Hard drive mfg's say that hard drives shouldn't get above 40C for longest life.


----------



## DKdeadly

but its faster.  and you have a good harddrive too.The one you have its one of the best ones too.


----------



## WeatherMan

Here's mine, have a huge spike due to disk access


----------



## Geoff

Bootup05 said:


> Here's mine, have a huge spike due to disk access


That happens to me sometimes when someone messages me when im running the benchmark.

Is your drive SATA or SATAII?


----------



## WeatherMan

Just standard SATA.


----------



## The_Other_One

DKdeadly said:


> I dont know about hard drives tell if its fast?But as you notice the raptor 150gb gets very hot and i have a zalman thing for it to keep it cool.But 41C is not bad for harddrive is it?



That's a bit slower than I was first expecting, but I guess it's about right if I got ~215Mbps with my RAID...

As for the temp, that does seem a little high.  As you saw with my laptop, it was only running at 28*C(but it has been in the 40s and 50s if I recall correctly)


----------



## Nini

Im not even on my computer right now (friends house) but they had this program on their comp..thought i shud post it


----------



## Geoff

heres a screenshot from the family PC hard drive.  It's a very old drive, but im not sure of the specs:


----------



## fade2green514

the main difference with the raptor is the access time. throughput isnt much different though, probably because they use sata150 ports.
ill post my drives bench in a minute. i think mine runs like 25C which is nice and cool... but its performance is average.
http://i37.photobucket.com/albums/e55/fade2green514/hdbench.jpg
i like my burst rate and my temp mostly... lol
probably because i have a 120mm fan cooling my hard drives though. lol


----------



## Geoff

Im wondering how some 15K SAS drives work.  You can get a 74GB for around $410, lol.


----------



## fade2green514

[-0MEGA-];432970 said:
			
		

> Im wondering how some 15K SAS drives work.  You can get a 74GB for around $410, lol.



probably a lot better than the raptors because they dont use sata1, the interface doesnt bottleneck the access time as much...

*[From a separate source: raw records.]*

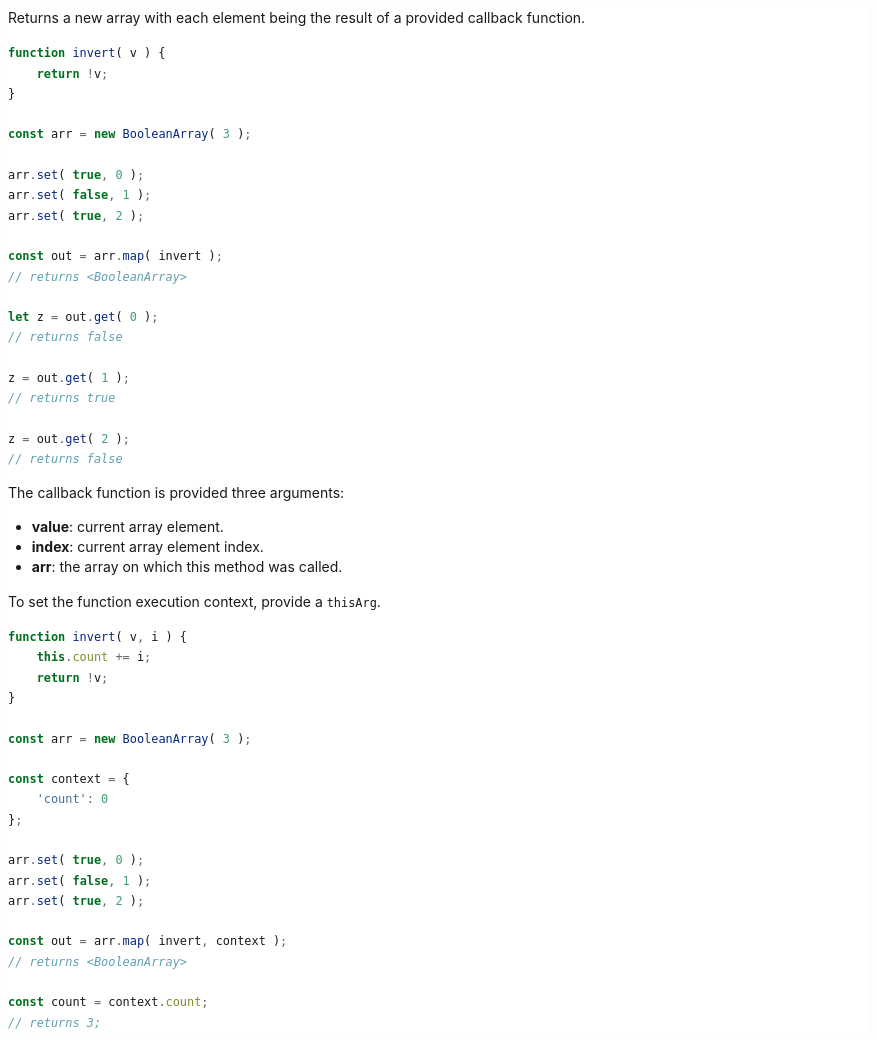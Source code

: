 Returns a new array with each element being the result of a provided callback function.

```javascript
function invert( v ) {
    return !v;
}

const arr = new BooleanArray( 3 );

arr.set( true, 0 );
arr.set( false, 1 );
arr.set( true, 2 );

const out = arr.map( invert );
// returns <BooleanArray>

let z = out.get( 0 );
// returns false

z = out.get( 1 );
// returns true

z = out.get( 2 );
// returns false
```

The callback function is provided three arguments:

-   **value**: current array element.
-   **index**: current array element index.
-   **arr**: the array on which this method was called.

To set the function execution context, provide a `thisArg`.

```javascript
function invert( v, i ) {
    this.count += i;
    return !v;
}

const arr = new BooleanArray( 3 );

const context = {
    'count': 0
};

arr.set( true, 0 );
arr.set( false, 1 );
arr.set( true, 2 );

const out = arr.map( invert, context );
// returns <BooleanArray>

const count = context.count;
// returns 3;
```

i think ill do a fresh reformat, and bench it then... and then once i get my second 80gb do another fresh reformat, and see what the performance differences are.


----------



## fade2green514

now that i finally have my internet back-

this is my dads 60gig (ata somethin or other)





this is my single 80gig sata2 8mb buffer (western digital)





and this is dual 80gig in RAID 0 (32kb stripe)





haha nice, i doubled my bandwidth with absolutely no penalty on the latency.


----------



## Cromewell

> probably a lot better than the raptors because they dont use sata1, the interface doesnt bottleneck the access time as much...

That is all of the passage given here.